**Problem details**
Once the line with "- Desire to" is found in the entries below, repeat it and each following line exactly, up to and including the line with "- As a Senior". Add no other lines.

+ + + +

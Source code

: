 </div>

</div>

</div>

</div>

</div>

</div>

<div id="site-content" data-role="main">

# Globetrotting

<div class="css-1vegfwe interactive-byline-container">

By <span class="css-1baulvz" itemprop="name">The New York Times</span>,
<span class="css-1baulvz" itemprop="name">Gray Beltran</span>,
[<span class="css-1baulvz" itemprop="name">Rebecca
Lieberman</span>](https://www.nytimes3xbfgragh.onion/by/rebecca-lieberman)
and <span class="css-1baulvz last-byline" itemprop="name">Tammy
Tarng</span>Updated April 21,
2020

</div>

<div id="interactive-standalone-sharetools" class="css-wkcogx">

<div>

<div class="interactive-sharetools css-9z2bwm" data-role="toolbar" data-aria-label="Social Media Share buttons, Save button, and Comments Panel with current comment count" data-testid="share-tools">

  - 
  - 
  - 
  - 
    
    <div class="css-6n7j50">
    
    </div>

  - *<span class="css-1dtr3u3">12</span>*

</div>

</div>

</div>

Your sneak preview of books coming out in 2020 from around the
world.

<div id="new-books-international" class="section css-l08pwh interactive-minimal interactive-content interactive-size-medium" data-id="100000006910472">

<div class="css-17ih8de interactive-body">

+ + + +

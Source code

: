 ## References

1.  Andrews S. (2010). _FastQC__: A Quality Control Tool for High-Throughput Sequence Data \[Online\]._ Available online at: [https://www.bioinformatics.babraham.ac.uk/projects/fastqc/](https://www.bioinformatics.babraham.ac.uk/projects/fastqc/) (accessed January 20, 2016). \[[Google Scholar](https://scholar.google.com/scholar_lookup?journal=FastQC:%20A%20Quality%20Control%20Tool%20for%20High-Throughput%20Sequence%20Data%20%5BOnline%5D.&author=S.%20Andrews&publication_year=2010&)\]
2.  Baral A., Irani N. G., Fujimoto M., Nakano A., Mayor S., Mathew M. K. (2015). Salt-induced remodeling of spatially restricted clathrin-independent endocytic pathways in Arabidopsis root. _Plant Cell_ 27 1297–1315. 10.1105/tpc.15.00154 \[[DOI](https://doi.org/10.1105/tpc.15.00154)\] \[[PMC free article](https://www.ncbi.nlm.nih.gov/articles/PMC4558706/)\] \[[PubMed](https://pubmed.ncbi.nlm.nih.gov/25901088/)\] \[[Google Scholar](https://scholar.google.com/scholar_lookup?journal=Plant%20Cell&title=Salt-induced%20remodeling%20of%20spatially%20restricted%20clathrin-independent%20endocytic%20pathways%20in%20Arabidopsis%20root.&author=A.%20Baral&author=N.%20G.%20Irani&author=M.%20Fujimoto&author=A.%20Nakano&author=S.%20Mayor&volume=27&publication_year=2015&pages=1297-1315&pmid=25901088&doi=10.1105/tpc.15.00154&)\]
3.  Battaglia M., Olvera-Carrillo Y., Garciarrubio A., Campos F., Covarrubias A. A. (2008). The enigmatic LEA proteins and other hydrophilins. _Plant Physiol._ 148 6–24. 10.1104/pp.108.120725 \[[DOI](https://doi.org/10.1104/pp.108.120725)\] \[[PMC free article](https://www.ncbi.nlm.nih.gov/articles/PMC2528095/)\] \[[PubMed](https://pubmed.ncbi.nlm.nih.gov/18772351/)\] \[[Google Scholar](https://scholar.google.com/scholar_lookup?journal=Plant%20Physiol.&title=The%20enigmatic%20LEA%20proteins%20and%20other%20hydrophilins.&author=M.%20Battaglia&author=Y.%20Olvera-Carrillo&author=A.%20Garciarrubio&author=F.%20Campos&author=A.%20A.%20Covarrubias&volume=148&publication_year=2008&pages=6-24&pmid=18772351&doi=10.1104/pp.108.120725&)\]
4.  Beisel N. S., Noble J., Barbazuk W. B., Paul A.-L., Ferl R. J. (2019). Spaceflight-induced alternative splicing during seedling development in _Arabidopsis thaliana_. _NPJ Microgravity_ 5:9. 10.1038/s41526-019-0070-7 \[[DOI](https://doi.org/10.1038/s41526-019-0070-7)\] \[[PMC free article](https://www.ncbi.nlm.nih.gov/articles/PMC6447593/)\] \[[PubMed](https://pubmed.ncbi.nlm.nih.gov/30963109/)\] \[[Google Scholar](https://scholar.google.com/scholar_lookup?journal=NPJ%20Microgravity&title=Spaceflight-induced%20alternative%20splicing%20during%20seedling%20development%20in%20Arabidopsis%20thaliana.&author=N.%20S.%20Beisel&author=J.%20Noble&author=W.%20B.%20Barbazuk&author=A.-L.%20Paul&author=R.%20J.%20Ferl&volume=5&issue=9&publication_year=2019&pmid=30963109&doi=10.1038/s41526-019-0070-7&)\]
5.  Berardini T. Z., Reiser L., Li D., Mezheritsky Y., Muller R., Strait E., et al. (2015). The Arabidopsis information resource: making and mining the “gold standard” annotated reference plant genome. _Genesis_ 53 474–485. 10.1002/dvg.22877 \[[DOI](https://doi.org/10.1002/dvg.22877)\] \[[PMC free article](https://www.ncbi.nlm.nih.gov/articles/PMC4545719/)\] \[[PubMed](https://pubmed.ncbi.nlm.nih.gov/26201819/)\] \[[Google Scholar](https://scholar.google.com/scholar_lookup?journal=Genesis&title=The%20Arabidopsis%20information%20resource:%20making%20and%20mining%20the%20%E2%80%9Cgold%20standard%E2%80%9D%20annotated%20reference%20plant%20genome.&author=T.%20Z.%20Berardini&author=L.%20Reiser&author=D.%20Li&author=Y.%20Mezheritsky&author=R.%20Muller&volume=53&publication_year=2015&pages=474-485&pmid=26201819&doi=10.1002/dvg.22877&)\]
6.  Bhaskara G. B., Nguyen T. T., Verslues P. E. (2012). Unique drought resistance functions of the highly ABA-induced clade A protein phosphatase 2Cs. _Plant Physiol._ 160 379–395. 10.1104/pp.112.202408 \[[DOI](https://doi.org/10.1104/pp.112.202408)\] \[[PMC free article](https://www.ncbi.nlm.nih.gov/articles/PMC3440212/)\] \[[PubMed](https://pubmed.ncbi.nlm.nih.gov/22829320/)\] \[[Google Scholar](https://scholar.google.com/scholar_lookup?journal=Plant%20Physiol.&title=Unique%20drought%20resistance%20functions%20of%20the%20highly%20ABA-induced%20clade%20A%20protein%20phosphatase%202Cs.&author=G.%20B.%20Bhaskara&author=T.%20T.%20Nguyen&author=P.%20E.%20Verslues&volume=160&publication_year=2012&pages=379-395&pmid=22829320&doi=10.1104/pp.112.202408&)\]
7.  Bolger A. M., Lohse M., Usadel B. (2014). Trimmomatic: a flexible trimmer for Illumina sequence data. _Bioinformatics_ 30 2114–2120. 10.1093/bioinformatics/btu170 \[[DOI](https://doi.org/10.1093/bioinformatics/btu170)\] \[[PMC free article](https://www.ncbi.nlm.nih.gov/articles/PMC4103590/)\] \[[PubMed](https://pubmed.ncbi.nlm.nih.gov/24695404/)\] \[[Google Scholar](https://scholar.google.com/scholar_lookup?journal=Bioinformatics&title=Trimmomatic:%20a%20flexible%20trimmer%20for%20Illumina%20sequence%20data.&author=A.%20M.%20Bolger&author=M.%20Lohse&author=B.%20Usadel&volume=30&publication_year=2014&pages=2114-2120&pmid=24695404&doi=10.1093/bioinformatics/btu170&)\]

+ + + +

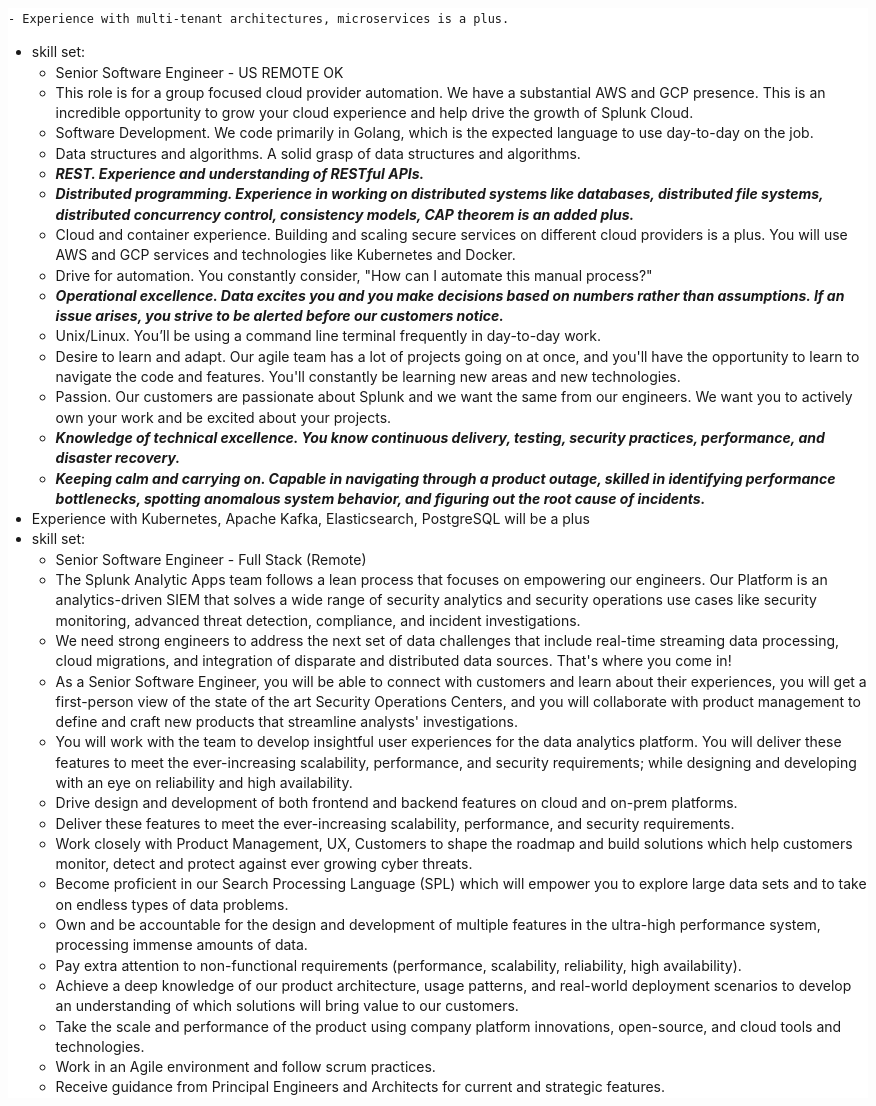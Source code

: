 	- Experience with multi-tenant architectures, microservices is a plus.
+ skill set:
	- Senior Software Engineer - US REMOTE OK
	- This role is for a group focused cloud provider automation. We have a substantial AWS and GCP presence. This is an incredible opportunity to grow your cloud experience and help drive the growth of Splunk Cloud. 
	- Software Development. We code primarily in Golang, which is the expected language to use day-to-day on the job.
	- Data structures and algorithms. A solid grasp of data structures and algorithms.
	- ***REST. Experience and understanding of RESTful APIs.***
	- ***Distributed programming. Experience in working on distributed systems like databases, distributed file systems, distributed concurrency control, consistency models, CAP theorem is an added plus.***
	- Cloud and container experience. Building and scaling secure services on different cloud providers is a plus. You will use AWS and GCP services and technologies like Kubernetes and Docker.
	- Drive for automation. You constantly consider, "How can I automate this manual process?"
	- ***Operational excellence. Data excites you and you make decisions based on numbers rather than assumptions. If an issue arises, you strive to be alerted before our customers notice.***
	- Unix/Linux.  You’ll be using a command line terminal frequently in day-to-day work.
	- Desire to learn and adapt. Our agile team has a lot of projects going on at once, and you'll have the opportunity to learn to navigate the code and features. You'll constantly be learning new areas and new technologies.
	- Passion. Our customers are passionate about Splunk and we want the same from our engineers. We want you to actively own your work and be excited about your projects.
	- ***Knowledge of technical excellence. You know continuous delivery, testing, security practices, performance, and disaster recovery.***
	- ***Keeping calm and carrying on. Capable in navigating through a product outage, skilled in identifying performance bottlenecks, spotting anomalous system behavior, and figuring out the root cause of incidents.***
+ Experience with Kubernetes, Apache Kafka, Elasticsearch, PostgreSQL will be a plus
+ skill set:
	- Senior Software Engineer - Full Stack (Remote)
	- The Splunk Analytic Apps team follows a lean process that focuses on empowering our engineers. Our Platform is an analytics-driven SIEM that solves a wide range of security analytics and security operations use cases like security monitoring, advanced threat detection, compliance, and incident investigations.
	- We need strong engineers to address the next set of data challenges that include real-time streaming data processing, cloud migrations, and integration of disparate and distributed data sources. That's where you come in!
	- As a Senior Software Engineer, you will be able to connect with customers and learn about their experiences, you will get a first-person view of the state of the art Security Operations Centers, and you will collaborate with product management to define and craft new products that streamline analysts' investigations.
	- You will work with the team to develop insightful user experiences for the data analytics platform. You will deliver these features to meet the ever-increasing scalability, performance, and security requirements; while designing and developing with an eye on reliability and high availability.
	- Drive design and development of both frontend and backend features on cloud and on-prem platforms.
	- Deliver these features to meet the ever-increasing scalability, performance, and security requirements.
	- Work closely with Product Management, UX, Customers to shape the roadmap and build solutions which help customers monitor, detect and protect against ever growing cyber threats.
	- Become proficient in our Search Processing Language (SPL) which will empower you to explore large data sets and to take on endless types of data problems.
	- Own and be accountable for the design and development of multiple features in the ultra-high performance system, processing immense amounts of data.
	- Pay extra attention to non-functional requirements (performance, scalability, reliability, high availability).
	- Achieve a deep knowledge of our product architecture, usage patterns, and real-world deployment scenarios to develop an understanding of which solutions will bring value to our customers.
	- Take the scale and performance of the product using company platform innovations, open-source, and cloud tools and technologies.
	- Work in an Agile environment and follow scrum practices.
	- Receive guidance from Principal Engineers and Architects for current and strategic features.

+ + + +

**Solution**
	- Desire to learn and adapt. Our agile team has a lot of projects going on at once, and you'll have the opportunity to learn to navigate the code and features. You'll constantly be learning new areas and new technologies.
	- Passion. Our customers are passionate about Splunk and we want the same from our engineers. We want you to actively own your work and be excited about your projects.
	- ***Knowledge of technical excellence. You know continuous delivery, testing, security practices, performance, and disaster recovery.***
	- ***Keeping calm and carrying on. Capable in navigating through a product outage, skilled in identifying performance bottlenecks, spotting anomalous system behavior, and figuring out the root cause of incidents.***
+ Experience with Kubernetes, Apache Kafka, Elasticsearch, PostgreSQL will be a plus
+ skill set:
	- Senior Software Engineer - Full Stack (Remote)
	- The Splunk Analytic Apps team follows a lean process that focuses on empowering our engineers. Our Platform is an analytics-driven SIEM that solves a wide range of security analytics and security operations use cases like security monitoring, advanced threat detection, compliance, and incident investigations.
	- We need strong engineers to address the next set of data challenges that include real-time streaming data processing, cloud migrations, and integration of disparate and distributed data sources. That's where you come in!
	- As a Senior Software Engineer, you will be able to connect with customers and learn about their experiences, you will get a first-person view of the state of the art Security Operations Centers, and you will collaborate with product management to define and craft new products that streamline analysts' investigations.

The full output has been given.